-- DATA FOR THE TASK follows --

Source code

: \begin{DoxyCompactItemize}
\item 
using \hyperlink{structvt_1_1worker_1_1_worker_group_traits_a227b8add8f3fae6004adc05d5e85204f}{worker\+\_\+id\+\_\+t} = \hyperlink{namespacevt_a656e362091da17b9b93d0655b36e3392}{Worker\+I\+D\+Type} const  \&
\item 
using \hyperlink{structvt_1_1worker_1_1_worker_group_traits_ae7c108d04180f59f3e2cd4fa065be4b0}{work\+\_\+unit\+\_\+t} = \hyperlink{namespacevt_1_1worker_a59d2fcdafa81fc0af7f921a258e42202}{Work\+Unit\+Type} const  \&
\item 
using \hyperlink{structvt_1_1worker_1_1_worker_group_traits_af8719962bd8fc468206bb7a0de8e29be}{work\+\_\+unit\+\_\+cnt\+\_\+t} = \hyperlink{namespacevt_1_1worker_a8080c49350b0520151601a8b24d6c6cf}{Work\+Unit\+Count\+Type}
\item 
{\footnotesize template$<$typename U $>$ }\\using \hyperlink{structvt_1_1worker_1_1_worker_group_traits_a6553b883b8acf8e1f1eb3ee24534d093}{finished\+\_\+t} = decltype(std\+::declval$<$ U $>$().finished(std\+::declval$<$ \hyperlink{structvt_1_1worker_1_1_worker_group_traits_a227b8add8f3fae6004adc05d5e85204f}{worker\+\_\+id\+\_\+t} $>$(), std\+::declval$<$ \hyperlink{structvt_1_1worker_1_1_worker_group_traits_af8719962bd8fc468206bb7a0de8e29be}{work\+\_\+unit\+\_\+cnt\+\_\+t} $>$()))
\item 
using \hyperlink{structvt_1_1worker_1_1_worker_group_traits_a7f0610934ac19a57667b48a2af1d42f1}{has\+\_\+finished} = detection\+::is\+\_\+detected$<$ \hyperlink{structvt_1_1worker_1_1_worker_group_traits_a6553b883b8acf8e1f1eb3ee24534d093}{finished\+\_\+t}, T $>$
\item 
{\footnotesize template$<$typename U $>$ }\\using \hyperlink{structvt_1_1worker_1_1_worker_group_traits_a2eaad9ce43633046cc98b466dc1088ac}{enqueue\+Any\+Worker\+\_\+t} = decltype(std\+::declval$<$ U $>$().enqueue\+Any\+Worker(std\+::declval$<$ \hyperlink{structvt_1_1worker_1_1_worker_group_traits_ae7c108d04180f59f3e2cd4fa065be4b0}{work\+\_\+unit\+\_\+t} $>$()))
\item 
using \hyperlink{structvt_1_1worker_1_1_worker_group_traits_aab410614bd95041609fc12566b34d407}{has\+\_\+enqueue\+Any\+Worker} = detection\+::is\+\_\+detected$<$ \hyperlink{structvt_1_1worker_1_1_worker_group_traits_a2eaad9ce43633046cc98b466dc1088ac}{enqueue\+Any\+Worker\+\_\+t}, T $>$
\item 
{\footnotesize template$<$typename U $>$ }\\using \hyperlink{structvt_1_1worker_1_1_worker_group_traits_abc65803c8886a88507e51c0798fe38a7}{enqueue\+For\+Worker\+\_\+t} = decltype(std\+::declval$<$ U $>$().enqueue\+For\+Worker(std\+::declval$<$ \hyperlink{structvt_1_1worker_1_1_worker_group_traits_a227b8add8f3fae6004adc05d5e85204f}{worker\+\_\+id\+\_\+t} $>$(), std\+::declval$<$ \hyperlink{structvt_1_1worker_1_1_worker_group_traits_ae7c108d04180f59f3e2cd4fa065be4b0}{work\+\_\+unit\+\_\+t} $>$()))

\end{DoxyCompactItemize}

-- DATA FOR THE TASK concluded --

# WHAT THIS TASK INVOLVES:
Exactly as written, copy out all the entries above.

# WORKED SOLUTION:
Source code

: \begin{DoxyCompactItemize}
\item 
using \hyperlink{structvt_1_1worker_1_1_worker_group_traits_a227b8add8f3fae6004adc05d5e85204f}{worker\+\_\+id\+\_\+t} = \hyperlink{namespacevt_a656e362091da17b9b93d0655b36e3392}{Worker\+I\+D\+Type} const  \&
\item 
using \hyperlink{structvt_1_1worker_1_1_worker_group_traits_ae7c108d04180f59f3e2cd4fa065be4b0}{work\+\_\+unit\+\_\+t} = \hyperlink{namespacevt_1_1worker_a59d2fcdafa81fc0af7f921a258e42202}{Work\+Unit\+Type} const  \&
\item 
using \hyperlink{structvt_1_1worker_1_1_worker_group_traits_af8719962bd8fc468206bb7a0de8e29be}{work\+\_\+unit\+\_\+cnt\+\_\+t} = \hyperlink{namespacevt_1_1worker_a8080c49350b0520151601a8b24d6c6cf}{Work\+Unit\+Count\+Type}
\item 
{\footnotesize template$<$typename U $>$ }\\using \hyperlink{structvt_1_1worker_1_1_worker_group_traits_a6553b883b8acf8e1f1eb3ee24534d093}{finished\+\_\+t} = decltype(std\+::declval$<$ U $>$().finished(std\+::declval$<$ \hyperlink{structvt_1_1worker_1_1_worker_group_traits_a227b8add8f3fae6004adc05d5e85204f}{worker\+\_\+id\+\_\+t} $>$(), std\+::declval$<$ \hyperlink{structvt_1_1worker_1_1_worker_group_traits_af8719962bd8fc468206bb7a0de8e29be}{work\+\_\+unit\+\_\+cnt\+\_\+t} $>$()))
\item 
using \hyperlink{structvt_1_1worker_1_1_worker_group_traits_a7f0610934ac19a57667b48a2af1d42f1}{has\+\_\+finished} = detection\+::is\+\_\+detected$<$ \hyperlink{structvt_1_1worker_1_1_worker_group_traits_a6553b883b8acf8e1f1eb3ee24534d093}{finished\+\_\+t}, T $>$
\item 
{\footnotesize template$<$typename U $>$ }\\using \hyperlink{structvt_1_1worker_1_1_worker_group_traits_a2eaad9ce43633046cc98b466dc1088ac}{enqueue\+Any\+Worker\+\_\+t} = decltype(std\+::declval$<$ U $>$().enqueue\+Any\+Worker(std\+::declval$<$ \hyperlink{structvt_1_1worker_1_1_worker_group_traits_ae7c108d04180f59f3e2cd4fa065be4b0}{work\+\_\+unit\+\_\+t} $>$()))
\item 
using \hyperlink{structvt_1_1worker_1_1_worker_group_traits_aab410614bd95041609fc12566b34d407}{has\+\_\+enqueue\+Any\+Worker} = detection\+::is\+\_\+detected$<$ \hyperlink{structvt_1_1worker_1_1_worker_group_traits_a2eaad9ce43633046cc98b466dc1088ac}{enqueue\+Any\+Worker\+\_\+t}, T $>$
\item 
{\footnotesize template$<$typename U $>$ }\\using \hyperlink{structvt_1_1worker_1_1_worker_group_traits_abc65803c8886a88507e51c0798fe38a7}{enqueue\+For\+Worker\+\_\+t} = decltype(std\+::declval$<$ U $>$().enqueue\+For\+Worker(std\+::declval$<$ \hyperlink{structvt_1_1worker_1_1_worker_group_traits_a227b8add8f3fae6004adc05d5e85204f}{worker\+\_\+id\+\_\+t} $>$(), std\+::declval$<$ \hyperlink{structvt_1_1worker_1_1_worker_group_traits_ae7c108d04180f59f3e2cd4fa065be4b0}{work\+\_\+unit\+\_\+t} $>$()))

\end{DoxyCompactItemize}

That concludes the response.